Kubernetes: multi-tenant vs single tenant clusters tradeoffs

Kubernetes: multi-tenant vs single tenant clusters?

Deep-dive into how isolation, availability, and complexity requirements may influence your decision

As Kubernetes matures into critical business technology infrastructure, IT teams are increasingly centralizing control, providing governance, and applying constraints to Kubernetes operations. A critical question that we are asked repeatedly is — should IT organizations run larger, multi-tenant clusters or would they be better suited running smaller clusters for each tenant? If you are a repeat reader of our blogs then you know that the answer is, “IT DEPENDS”. In this post, we’ll evaluate how Kubernetes isolation, application availability, and operational complexity may influence your decision one way or another.

What is Multi-tenancy?

Multi-tenancy is a deployment design, where different applications, teams, or even other departments, can run and operate in a shared environment; hence a “multi-tenant” system. A cluster “tenant” doesn’t necessarily break down into the typical organizational unit such as a team or department; it depends on how your organization defines it. For example, an extremely large multi-tenant cluster could have both dev and production workloads, across multiple different departments, where even components of a much larger application are all separated into different tenants — completely isolated and unaware of the presence of each other.
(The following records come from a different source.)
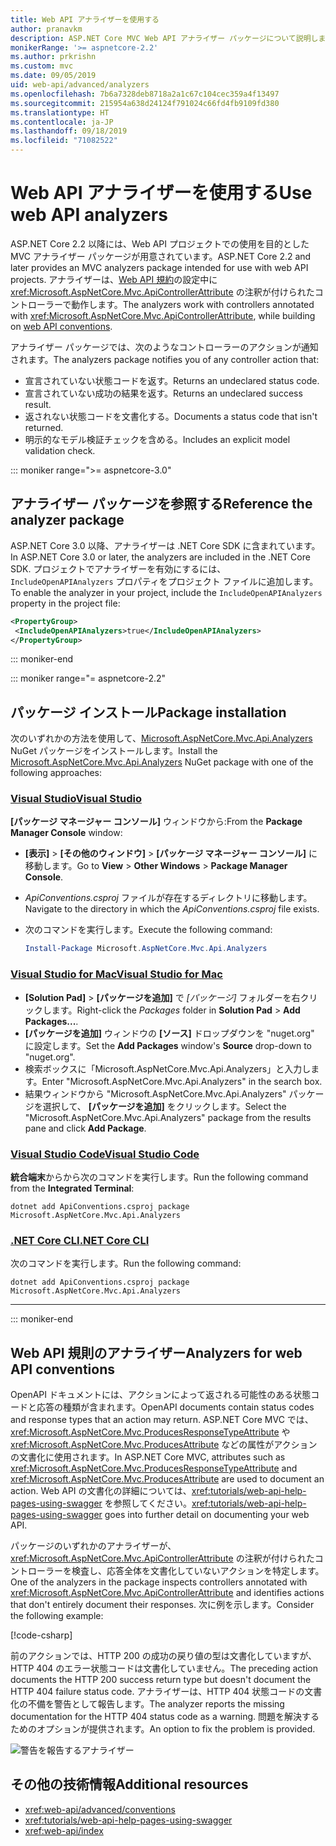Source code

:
 ```yaml
---
title: Web API アナライザーを使用する
author: pranavkm
description: ASP.NET Core MVC Web API アナライザー パッケージについて説明します。
monikerRange: '>= aspnetcore-2.2'
ms.author: prkrishn
ms.custom: mvc
ms.date: 09/05/2019
uid: web-api/advanced/analyzers
ms.openlocfilehash: 7b6a7328deb8718a2a1c67c104cec359a4f13497
ms.sourcegitcommit: 215954a638d24124f791024c66fd4fb9109fd380
ms.translationtype: HT
ms.contentlocale: ja-JP
ms.lasthandoff: 09/18/2019
ms.locfileid: "71082522"
---
```

# <a name="use-web-api-analyzers"></a><span data-ttu-id="4dfc1-103">Web API アナライザーを使用する</span><span class="sxs-lookup"><span data-stu-id="4dfc1-103">Use web API analyzers</span></span>

<span data-ttu-id="4dfc1-104">ASP.NET Core 2.2 以降には、Web API プロジェクトでの使用を目的とした MVC アナライザー パッケージが用意されています。</span><span class="sxs-lookup"><span data-stu-id="4dfc1-104">ASP.NET Core 2.2 and later provides an MVC analyzers package intended for use with web API projects.</span></span> <span data-ttu-id="4dfc1-105">アナライザーは、[Web API 規約](xref:web-api/advanced/conventions)の設定中に <xref:Microsoft.AspNetCore.Mvc.ApiControllerAttribute> の注釈が付けられたコントローラーで動作します。</span><span class="sxs-lookup"><span data-stu-id="4dfc1-105">The analyzers work with controllers annotated with <xref:Microsoft.AspNetCore.Mvc.ApiControllerAttribute>, while building on [web API conventions](xref:web-api/advanced/conventions).</span></span>

<span data-ttu-id="4dfc1-106">アナライザー パッケージでは、次のようなコントローラーのアクションが通知されます。</span><span class="sxs-lookup"><span data-stu-id="4dfc1-106">The analyzers package notifies you of any controller action that:</span></span>

* <span data-ttu-id="4dfc1-107">宣言されていない状態コードを返す。</span><span class="sxs-lookup"><span data-stu-id="4dfc1-107">Returns an undeclared status code.</span></span>
* <span data-ttu-id="4dfc1-108">宣言されていない成功の結果を返す。</span><span class="sxs-lookup"><span data-stu-id="4dfc1-108">Returns an undeclared success result.</span></span>
* <span data-ttu-id="4dfc1-109">返されない状態コードを文書化する。</span><span class="sxs-lookup"><span data-stu-id="4dfc1-109">Documents a status code that isn't returned.</span></span>
* <span data-ttu-id="4dfc1-110">明示的なモデル検証チェックを含める。</span><span class="sxs-lookup"><span data-stu-id="4dfc1-110">Includes an explicit model validation check.</span></span>

::: moniker range=">= aspnetcore-3.0"

## <a name="reference-the-analyzer-package"></a><span data-ttu-id="4dfc1-111">アナライザー パッケージを参照する</span><span class="sxs-lookup"><span data-stu-id="4dfc1-111">Reference the analyzer package</span></span>

<span data-ttu-id="4dfc1-112">ASP.NET Core 3.0 以降、アナライザーは .NET Core SDK に含まれています。</span><span class="sxs-lookup"><span data-stu-id="4dfc1-112">In ASP.NET Core 3.0 or later, the analyzers are included in the .NET Core SDK.</span></span> <span data-ttu-id="4dfc1-113">プロジェクトでアナライザーを有効にするには、`IncludeOpenAPIAnalyzers` プロパティをプロジェクト ファイルに追加します。</span><span class="sxs-lookup"><span data-stu-id="4dfc1-113">To enable the analyzer in your project, include the `IncludeOpenAPIAnalyzers` property in the project file:</span></span>

```xml
<PropertyGroup>
 <IncludeOpenAPIAnalyzers>true</IncludeOpenAPIAnalyzers>
</PropertyGroup>
```

::: moniker-end

::: moniker range="= aspnetcore-2.2"

## <a name="package-installation"></a><span data-ttu-id="4dfc1-114">パッケージ インストール</span><span class="sxs-lookup"><span data-stu-id="4dfc1-114">Package installation</span></span>

<span data-ttu-id="4dfc1-115">次のいずれかの方法を使用して、[Microsoft.AspNetCore.Mvc.Api.Analyzers](https://www.nuget.org/packages/Microsoft.AspNetCore.Mvc.Api.Analyzers) NuGet パッケージをインストールします。</span><span class="sxs-lookup"><span data-stu-id="4dfc1-115">Install the [Microsoft.AspNetCore.Mvc.Api.Analyzers](https://www.nuget.org/packages/Microsoft.AspNetCore.Mvc.Api.Analyzers) NuGet package with one of the following approaches:</span></span>

### <a name="visual-studiotabvisual-studio"></a>[<span data-ttu-id="4dfc1-116">Visual Studio</span><span class="sxs-lookup"><span data-stu-id="4dfc1-116">Visual Studio</span></span>](#tab/visual-studio)

<span data-ttu-id="4dfc1-117">**[パッケージ マネージャー コンソール]** ウィンドウから:</span><span class="sxs-lookup"><span data-stu-id="4dfc1-117">From the **Package Manager Console** window:</span></span>
  * <span data-ttu-id="4dfc1-118">**[表示]** >  **[その他のウィンドウ]** > **[パッケージ マネージャー コンソール]** に移動します。</span><span class="sxs-lookup"><span data-stu-id="4dfc1-118">Go to **View** > **Other Windows** > **Package Manager Console**.</span></span>
  * <span data-ttu-id="4dfc1-119">*ApiConventions.csproj* ファイルが存在するディレクトリに移動します。</span><span class="sxs-lookup"><span data-stu-id="4dfc1-119">Navigate to the directory in which the *ApiConventions.csproj* file exists.</span></span>
  * <span data-ttu-id="4dfc1-120">次のコマンドを実行します。</span><span class="sxs-lookup"><span data-stu-id="4dfc1-120">Execute the following command:</span></span>

    ```powershell
    Install-Package Microsoft.AspNetCore.Mvc.Api.Analyzers
    ```

### <a name="visual-studio-for-mactabvisual-studio-mac"></a>[<span data-ttu-id="4dfc1-121">Visual Studio for Mac</span><span class="sxs-lookup"><span data-stu-id="4dfc1-121">Visual Studio for Mac</span></span>](#tab/visual-studio-mac)

* <span data-ttu-id="4dfc1-122">**[Solution Pad]** > **[パッケージを追加]** で *[パッケージ]* フォルダーを右クリックします。</span><span class="sxs-lookup"><span data-stu-id="4dfc1-122">Right-click the *Packages* folder in **Solution Pad** > **Add Packages...**.</span></span>
* <span data-ttu-id="4dfc1-123">**[パッケージを追加]** ウィンドウの **[ソース]** ドロップダウンを "nuget.org" に設定します。</span><span class="sxs-lookup"><span data-stu-id="4dfc1-123">Set the **Add Packages** window's **Source** drop-down to "nuget.org".</span></span>
* <span data-ttu-id="4dfc1-124">検索ボックスに「Microsoft.AspNetCore.Mvc.Api.Analyzers」と入力します。</span><span class="sxs-lookup"><span data-stu-id="4dfc1-124">Enter "Microsoft.AspNetCore.Mvc.Api.Analyzers" in the search box.</span></span>
* <span data-ttu-id="4dfc1-125">結果ウィンドウから "Microsoft.AspNetCore.Mvc.Api.Analyzers" パッケージを選択して、 **[パッケージを追加]** をクリックします。</span><span class="sxs-lookup"><span data-stu-id="4dfc1-125">Select the "Microsoft.AspNetCore.Mvc.Api.Analyzers" package from the results pane and click **Add Package**.</span></span>

### <a name="visual-studio-codetabvisual-studio-code"></a>[<span data-ttu-id="4dfc1-126">Visual Studio Code</span><span class="sxs-lookup"><span data-stu-id="4dfc1-126">Visual Studio Code</span></span>](#tab/visual-studio-code)

<span data-ttu-id="4dfc1-127">**統合端末**からから次のコマンドを実行します。</span><span class="sxs-lookup"><span data-stu-id="4dfc1-127">Run the following command from the **Integrated Terminal**:</span></span>

```dotnetcli
dotnet add ApiConventions.csproj package Microsoft.AspNetCore.Mvc.Api.Analyzers
```

### <a name="net-core-clitabnetcore-cli"></a>[<span data-ttu-id="4dfc1-128">.NET Core CLI</span><span class="sxs-lookup"><span data-stu-id="4dfc1-128">.NET Core CLI</span></span>](#tab/netcore-cli)

<span data-ttu-id="4dfc1-129">次のコマンドを実行します。</span><span class="sxs-lookup"><span data-stu-id="4dfc1-129">Run the following command:</span></span>

```dotnetcli
dotnet add ApiConventions.csproj package Microsoft.AspNetCore.Mvc.Api.Analyzers
```

---

::: moniker-end

## <a name="analyzers-for-web-api-conventions"></a><span data-ttu-id="4dfc1-130">Web API 規則のアナライザー</span><span class="sxs-lookup"><span data-stu-id="4dfc1-130">Analyzers for web API conventions</span></span>

<span data-ttu-id="4dfc1-131">OpenAPI ドキュメントには、アクションによって返される可能性のある状態コードと応答の種類が含まれます。</span><span class="sxs-lookup"><span data-stu-id="4dfc1-131">OpenAPI documents contain status codes and response types that an action may return.</span></span> <span data-ttu-id="4dfc1-132">ASP.NET Core MVC では、<xref:Microsoft.AspNetCore.Mvc.ProducesResponseTypeAttribute> や <xref:Microsoft.AspNetCore.Mvc.ProducesAttribute> などの属性がアクションの文書化に使用されます。</span><span class="sxs-lookup"><span data-stu-id="4dfc1-132">In ASP.NET Core MVC, attributes such as <xref:Microsoft.AspNetCore.Mvc.ProducesResponseTypeAttribute> and <xref:Microsoft.AspNetCore.Mvc.ProducesAttribute> are used to document an action.</span></span> <span data-ttu-id="4dfc1-133">Web API の文書化の詳細については、<xref:tutorials/web-api-help-pages-using-swagger> を参照してください。</span><span class="sxs-lookup"><span data-stu-id="4dfc1-133"><xref:tutorials/web-api-help-pages-using-swagger> goes into further detail on documenting your web API.</span></span>

<span data-ttu-id="4dfc1-134">パッケージのいずれかのアナライザーが、<xref:Microsoft.AspNetCore.Mvc.ApiControllerAttribute> の注釈が付けられたコントローラーを検査し、応答全体を文書化していないアクションを特定します。</span><span class="sxs-lookup"><span data-stu-id="4dfc1-134">One of the analyzers in the package inspects controllers annotated with <xref:Microsoft.AspNetCore.Mvc.ApiControllerAttribute> and identifies actions that don't entirely document their responses.</span></span> <span data-ttu-id="4dfc1-135">次に例を示します。</span><span class="sxs-lookup"><span data-stu-id="4dfc1-135">Consider the following example:</span></span>

[!code-csharp[](conventions/sample/Controllers/ContactsController.cs?name=missing404docs&highlight=10)]

<span data-ttu-id="4dfc1-136">前のアクションでは、HTTP 200 の成功の戻り値の型は文書化していますが、HTTP 404 のエラー状態コードは文書化していません。</span><span class="sxs-lookup"><span data-stu-id="4dfc1-136">The preceding action documents the HTTP 200 success return type but doesn't document the HTTP 404 failure status code.</span></span> <span data-ttu-id="4dfc1-137">アナライザーは、HTTP 404 状態コードの文書化の不備を警告として報告します。</span><span class="sxs-lookup"><span data-stu-id="4dfc1-137">The analyzer reports the missing documentation for the HTTP 404 status code as a warning.</span></span> <span data-ttu-id="4dfc1-138">問題を解決するためのオプションが提供されます。</span><span class="sxs-lookup"><span data-stu-id="4dfc1-138">An option to fix the problem is provided.</span></span>

![警告を報告するアナライザー](conventions/_static/Analyzer.gif)

## <a name="additional-resources"></a><span data-ttu-id="4dfc1-140">その他の技術情報</span><span class="sxs-lookup"><span data-stu-id="4dfc1-140">Additional resources</span></span>

* <xref:web-api/advanced/conventions>
* <xref:tutorials/web-api-help-pages-using-swagger>
* <xref:web-api/index>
Proper isolation and application availability are key for multi-tenant systems to be feasible; would AWS have been as successful if there was even a sliver of doubt that other “tenants” (aka potentially malicious actors) could extract all your VM data? Even if you’re not concerned about malicious scripts stealing all your app data, multi-tenant systems are inherently less isolated; what if your sibling tenant’s PrintSecret benchmarking script accidentally pulls all the secrets out of your namespace and publishes sensitive user data to the company’s BB board (people still use those, right?). Similarly, performance consistency is important since you don’t want another team’s Jenkins CI job impacting your application.
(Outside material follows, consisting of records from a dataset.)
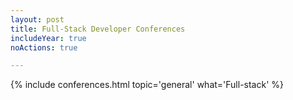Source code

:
 ```yaml
---
layout: post
title: Full-Stack Developer Conferences 
includeYear: true
noActions: true

---
```


{% include conferences.html topic='general' what='Full-stack' %}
In Kubernetes land, with proper configuration from the Infrastructure and Operations team, also known as Cluster Operators, it’s possible to virtually isolate most of these concerns but there are known limitations with what’s possible with Kubernetes’ soft-tenancy model. Please read-on if you’re interested in understanding these limitations and when it might be better to just separate each tenant into a separate cluster — and live with the added operational overhead of maintaining separate clusters.

Isolation

The highest level of isolation is achieved by system isolation, where each cluster is completely independent of other teams, applications, and even location boundaries. However, as you might expect, running and operating such a large number of clusters can significantly add to operational overhead. On the flip side, not having any isolation or partial isolation is easier to manage, but will come at the expense of isolation granularity and control.

Within a single cluster, Kubernetes provides logical isolation through different namespaces. The platform provides quite a few namespace policies to help with governance and control:

RBAC: isolation and permissions,
LimitRange: default/limits on CPU and memory,
ResourceQuota: memory and CPU quotas for a namespace,
NetworkPolicy: network communication policies,
PodSecurityPolicy: fine-grained authorization of pod creation and updates.
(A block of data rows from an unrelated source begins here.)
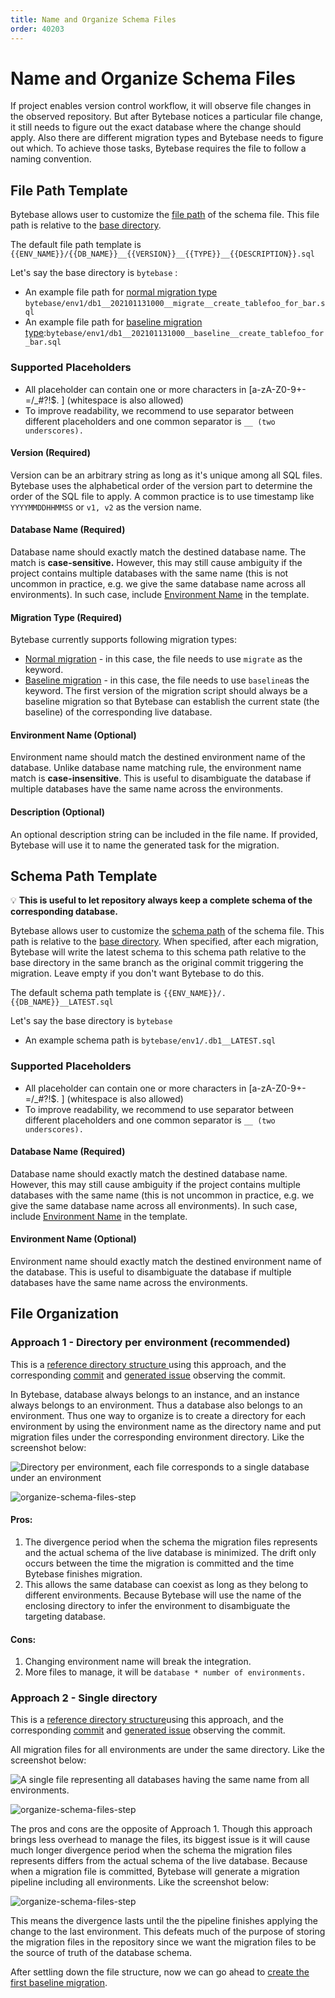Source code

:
 ```yaml
---
title: Name and Organize Schema Files
order: 40203
---
```


# Name and Organize Schema Files

If project enables version control workflow, it will observe file changes in the observed repository. But after Bytebase notices a particular file change, it still needs to figure out the exact database where the change should apply. Also there are different migration types and Bytebase needs to figure out which. To achieve those tasks, Bytebase requires the file to follow a naming convention.

## File Path Template

Bytebase allows user to customize the [file path](/docs/use-bytebase/enable-version-control-workflow#file-path-template-required-default-env_name-version-__-db_name-__-type-__-description-sql) of the schema file. This file path is relative to the [base directory](/docs/use-bytebase/enable-version-control-workflow#base-directory-default-root-directory).

The default file path template is `{{ENV_NAME}}/{{DB_NAME}}__{{VERSION}}__{{TYPE}}__{{DESCRIPTION}}.sql`

Let's say the base directory is `bytebase` :

- An example file path for [normal migration type](/docs/concepts/migration-types#normal-migration) `bytebase/env1/db1__202101131000__migrate__create_tablefoo_for_bar.sql`
- An example file path for [baseline migration type](/docs/concepts/migration-types#baseline-migration):`bytebase/env1/db1__202101131000__baseline__create_tablefoo_for_bar.sql`

### Supported Placeholders

- All placeholder can contain one or more characters in \[a-zA-Z0-9+-=/\_#?!\$. ] (whitespace is also allowed)
- To improve readability, we recommend to use separator between different placeholders and one common separator is `__ (two underscores).`

#### Version (Required)

Version can be an arbitrary string as long as it's unique among all SQL files. Bytebase uses the alphabetical order of the version part to determine the order of the SQL file to apply. A common practice is to use timestamp like `YYYYMMDDHHMMSS` or `v1, v2` as the version name.

#### Database Name (Required)

Database name should exactly match the destined database name. The match is **case-sensitive.** However, this may still cause ambiguity if the project contains multiple databases with the same name (this is not uncommon in practice, e.g. we give the same database name across all environments). In such case, include [Environment Name](#environment-name-optional) in the template.

#### **Migration Type (Required)**

Bytebase currently supports following migration types:

- [Normal migration](/docs/concepts/migration-types.md#normal-migration) - in this case, the file needs to use `migrate` as the keyword.
- [Baseline migration](/docs/concepts/migration-types.md#baseline-migration) - in this case, the file needs to use `baseline`as the keyword. The first version of the migration script should always be a baseline migration so that Bytebase can establish the current state (the baseline) of the corresponding live database.

#### Environment Name (Optional)

Environment name should match the destined environment name of the database. Unlike database name matching rule, the environment name match is **case-insensitive**. This is useful to disambiguate the database if multiple databases have the same name across the environments.

#### Description (Optional)

An optional description string can be included in the file name. If provided, Bytebase will use it to name the generated task for the migration.

## Schema Path Template

💡 **This is useful to let repository always keep a complete schema of the corresponding database.**

Bytebase allows user to customize the [schema path](/docs/use-bytebase/enable-version-control-workflow#schema-path-template-optional) of the schema file. This path is relative to the [base directory](/docs/use-bytebase/enable-version-control-workflow#base-directory-default-root-directory). When specified, after each migration, Bytebase will write the latest schema to this schema path relative to the base directory in the same branch as the original commit triggering the migration. Leave empty if you don't want Bytebase to do this.

The default schema path template is `{{ENV_NAME}}/.{{DB_NAME}}__LATEST.sql`

Let's say the base directory is `bytebase`

- An example schema path is `bytebase/env1/.db1__LATEST.sql`

### Supported Placeholders

- All placeholder can contain one or more characters in \[a-zA-Z0-9+-=/\_#?!\$. ] (whitespace is also allowed)
- To improve readability, we recommend to use separator between different placeholders and one common separator is `__ (two underscores).`

#### Database Name (Required)

Database name should exactly match the destined database name. However, this may still cause ambiguity if the project contains multiple databases with the same name (this is not uncommon in practice, e.g. we give the same database name across all environments). In such case, include [Environment Name](#environment-name-optional) in the template.

#### Environment Name (Optional)

Environment name should exactly match the destined environment name of the database. This is useful to disambiguate the database if multiple databases have the same name across the environments.

## File Organization

### Approach 1 - Directory per environment (recommended)

This is a [reference directory structure ](https://gitlab.bytebase.com/bytebase-demo/blog/-/tree/master/bytebase) using this approach, and the corresponding [commit](http://gitlab.bytebase.com/bytebase-demo/blog/-/commit/d7f3b88b93c4d7f57b710980cdf92f72dcc4cd1e) and [generated issue](https://demo.bytebase.com/issue/create-user-post-comment-table-for-dev-environment-13004) observing the commit.

In Bytebase, database always belongs to an instance, and an instance always belongs to an environment. Thus a database also belongs to an environment. Thus one way to organize is to create a directory for each environment by using the environment name as the directory name and put migration files under the corresponding environment directory. Like the screenshot below:

![Directory per environment, each file corresponds to a single database under an environment](/docs-assets/organize-schema-files-step1.png)

![organize-schema-files-step](/docs-assets/organize-schema-files-step2.png)

#### Pros:

1. The divergence period when the schema the migration files represents and the actual schema of the live database is minimized. The drift only occurs between the time the migration is committed and the time Bytebase finishes migration.
2. This allows the same database can coexist as long as they belong to different environments. Because Bytebase will use the name of the enclosing directory to infer the environment to disambiguate the targeting database.

#### Cons:

1. Changing environment name will break the integration.
2. More files to manage, it will be `database * number of environments.`

### Approach 2 - Single directory

This is a [reference directory structure](https://gitlab.bytebase.com/bytebase-demo/shop/-/tree/master/bytebase)using this approach, and the corresponding [commit](https://gitlab.bytebase.com/bytebase-demo/shop/-/commit/da90a2510eccd051ad14e4b89ca904d733169a39#e72b3cb4f305192575394fd19d2e52e9378cb9ea) and [generated issue](https://demo.bytebase.com/issue/create-user-post-comment-table-for-dev-environment-13004) observing the commit.

All migration files for all environments are under the same directory. Like the screenshot below:

![A single file representing all databases having the same name from all environments.](/docs-assets/organize-schema-files-step3.png)

![organize-schema-files-step](/docs-assets/organize-schema-files-step4.png)

The pros and cons are the opposite of Approach 1. Though this approach brings less overhead to manage the files, its biggest issue is it will cause much longer divergence period when the schema the migration files represents differs from the actual schema of the live database. Because when a migration file is committed, Bytebase will generate a migration pipeline including all environments. Like the screenshot below:

![organize-schema-files-step](/docs-assets/organize-schema-files-step5.png)

This means the divergence lasts until the the pipeline finishes applying the change to the last environment. This defeats much of the purpose of storing the migration files in the repository since we want the migration files to be the source of truth of the database schema.

After settling down the file structure, now we can go ahead to [create the first baseline migration](/docs/use-bytebase/create-the-first-baseline-migration).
All of these policies help protect and isolate namespaces from each other — but at best provide soft-tenancy isolation. Not only are all tenant workloads running on shared infrastructure (compute nodes, networking, and storage) but they also share critical system Kubernetes components such as api-server, kube-proxy, kubelet, and others. As of right now, all known critical vulnerabilities have been resolved but it’s likely more critical escape vulnerabilities will be discovered (or introduced over time). If complete isolation is important to your applications and clusters, then you should probably be deploying more, and smaller, single-tenant clusters.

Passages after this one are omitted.